We aimed to compare the outcomes of pharmacotherapy with either buprenorphine or methadone in infants treated for neonatal abstinence syndrome (NAS) secondary to intrauterine exposure to methadone. This is a multi‐center, retrospective cohort study to assess length of treatment (LOT), hospital length of stay (LOS), and cumulative opioid exposure between infants treated with either methadone or buprenorphine for NAS secondary to in utero exposure to methadone. Infants delivered at a gestational age ≥35 weeks and a maternal history of opioid‐use disorder and/or urine drug screen positive for methadone, and postnatal pharmacotherapy for NAS with either buprenorphine or methadone as first‐line opioid replacement therapy, were eligible. Median LOT, LOS, and cumulative opioid exposure were compared between buprenorphine‐ and methadone‐treated infants. A total of 156 infants (48 treated with buprenorphine and 108 with methadone) were identified. The median LOT and LOS for buprenorphine‐treated infants was 8 and 13 days compared with 15 and 20 days for methadone‐treated infants, respectively, P < .001 for both outcomes. Median cumulative opioid dose in morphine equivalents was 0.6 mg/kg for buprenorphine‐treated infants vs 1.05 mg/kg for methadone‐treated infants, P < .001. No adverse effects were noted among either group. Of infants treated with buprenorphine, 34 (71%) required the addition of adjunctive pharmacotherapy during the NICU stay, compared with 31 (32%) in the methadone‐treated group, P = .0008. However, significantly fewer infants treated with buprenorphine required continuation of therapy beyond discharge as compared with those treated with methadone. The difference is most likely a reflection of the protocols used by the sites. In infants that required pharmacotherapy for NAS secondary to intrauterine exposure to methadone, treatment with buprenorphine, compared with methadone therapy, was associated with better outcomes. If confirmed with prospective data, buprenorphine could be considered first‐line therapy for the two medication‐assisted treatment regimens recommended by the American College of Obstetricians and Gynecologists.

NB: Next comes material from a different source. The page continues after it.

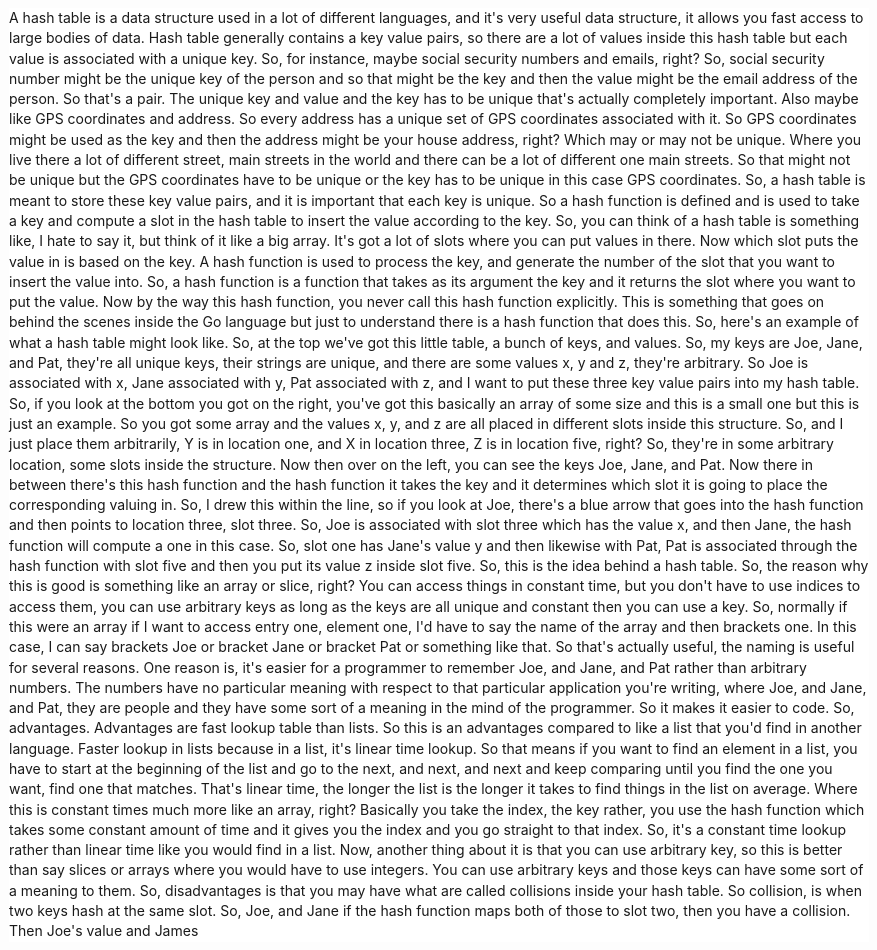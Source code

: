 A hash table is a data structure used in a lot of different languages, and it's very useful data structure, it allows you fast access to large bodies of data. Hash table generally contains a key value pairs, so there are a lot of values inside this hash table but each value is associated with a unique key. So, for instance, maybe social security numbers and emails, right? So, social security number might be the unique key of the person and so that might be the key and then the value might be the email address of the person. So that's a pair. The unique key and value and the key has to be unique that's actually completely important. Also maybe like GPS coordinates and address. So every address has a unique set of GPS coordinates associated with it. So GPS coordinates might be used as the key and then the address might be your house address, right? Which may or may not be unique. Where you live there a lot of different street, main streets in the world and there can be a lot of different one main streets. So that might not be unique but the GPS coordinates have to be unique or the key has to be unique in this case GPS coordinates. So, a hash table is meant to store these key value pairs, and it is important that each key is unique. So a hash function is defined and is used to take a key and compute a slot in the hash table to insert the value according to the key. So, you can think of a hash table is something like, I hate to say it, but think of it like a big array. It's got a lot of slots where you can put values in there. Now which slot puts the value in is based on the key. A hash function is used to process the key, and generate the number of the slot that you want to insert the value into. So, a hash function is a function that takes as its argument the key and it returns the slot where you want to put the value. Now by the way this hash function, you never call this hash function explicitly. This is something that goes on behind the scenes inside the Go language but just to understand there is a hash function that does this. So, here's an example of what a hash table might look like. So, at the top we've got this little table, a bunch of keys, and values. So, my keys are Joe, Jane, and Pat, they're all unique keys, their strings are unique, and there are some values x, y and z, they're arbitrary. So Joe is associated with x, Jane associated with y, Pat associated with z, and I want to put these three key value pairs into my hash table. So, if you look at the bottom you got on the right, you've got this basically an array of some size and this is a small one but this is just an example. So you got some array and the values x, y, and z are all placed in different slots inside this structure. So, and I just place them arbitrarily, Y is in location one, and X in location three, Z is in location five, right? So, they're in some arbitrary location, some slots inside the structure. Now then over on the left, you can see the keys Joe, Jane, and Pat. Now there in between there's this hash function and the hash function it takes the key and it determines which slot it is going to place the corresponding valuing in. So, I drew this within the line, so if you look at Joe, there's a blue arrow that goes into the hash function and then points to location three, slot three. So, Joe is associated with slot three which has the value x, and then Jane, the hash function will compute a one in this case. So, slot one has Jane's value y and then likewise with Pat, Pat is associated through the hash function with slot five and then you put its value z inside slot five. So, this is the idea behind a hash table. So, the reason why this is good is something like an array or slice, right? You can access things in constant time, but you don't have to use indices to access them, you can use arbitrary keys as long as the keys are all unique and constant then you can use a key. So, normally if this were an array if I want to access entry one, element one, I'd have to say the name of the array and then brackets one. In this case, I can say brackets Joe or bracket Jane or bracket Pat or something like that. So that's actually useful, the naming is useful for several reasons. One reason is, it's easier for a programmer to remember Joe, and Jane, and Pat rather than arbitrary numbers. The numbers have no particular meaning with respect to that particular application you're writing, where Joe, and Jane, and Pat, they are people and they have some sort of a meaning in the mind of the programmer. So it makes it easier to code. So, advantages. Advantages are fast lookup table than lists. So this is an advantages compared to like a list that you'd find in another language. Faster lookup in lists because in a list, it's linear time lookup. So that means if you want to find an element in a list, you have to start at the beginning of the list and go to the next, and next, and next and keep comparing until you find the one you want, find one that matches. That's linear time, the longer the list is the longer it takes to find things in the list on average. Where this is constant times much more like an array, right? Basically you take the index, the key rather, you use the hash function which takes some constant amount of time and it gives you the index and you go straight to that index. So, it's a constant time lookup rather than linear time like you would find in a list. Now, another thing about it is that you can use arbitrary key, so this is better than say slices or arrays where you would have to use integers. You can use arbitrary keys and those keys can have some sort of a meaning to them. So, disadvantages is that you may have what are called collisions inside your hash table. So collision, is when two keys hash at the same slot. So, Joe, and Jane if the hash function maps both of those to slot two, then you have a collision. Then Joe's value and James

丁丙诺啡药物治疗美沙酮暴露新生儿戒断综合征的疗效观察
我们的目的是比较丁丙诺啡和美沙酮药物治疗治疗因宫内美沙酮暴露而继发的新生儿戒断综合征(NAS)的结果。这是一项多中心、回顾性队列研究,旨在评估接受美沙酮或丁丙诺啡治疗的婴儿在子宫内美沙酮暴露后继发NAS的治疗时间(LOT)、住院时间(LOS)和累积阿片类药物暴露情况。孕龄≥35周出生的婴儿,母亲有阿片类药物使用障碍史和/或尿液美沙酮药物筛查阳性,产后以丁丙诺啡或美沙酮作为一线阿片类药物替代治疗的NAS药物治疗均符合条件。比较丁丙诺啡和美沙酮治疗婴儿的LOT、LOS和累积阿片类药物暴露的中位数。共有156名婴儿被确定(48名接受丁丙诺啡治疗,108名接受美沙酮治疗)。丁丙诺啡治疗的婴儿LOT和LOS的中位数分别为8天和13天,而美沙酮治疗的婴儿LOT和LOS的中位数分别为15天和20天,两种结果的P < 0.001。丁丙诺啡治疗的婴儿中位阿片类药物累积剂量为0.6 mg/kg,美沙酮治疗的婴儿中位阿片类药物累积剂量为1.05 mg/kg, P < 0.001。两组均未发现不良反应。在接受丁丙诺啡治疗的婴儿中,有34例(71%)在新生儿重症监护病房期间需要额外的辅助药物治疗,而美沙酮治疗组为31例(32%),P = 0.0008。然而,与接受美沙酮治疗的婴儿相比,接受丁丙诺啡治疗的婴儿在出院后需要继续治疗的人数明显减少。这种差异很可能反映了网站使用的协议。对于因宫内美沙酮暴露而继发NAS需要药物治疗的婴儿,与美沙酮治疗相比,丁丙诺啡治疗与更好的结果相关。如果前瞻性数据得到证实,丁丙诺啡可作为美国妇产科医师学会推荐的两种药物辅助治疗方案的一线治疗。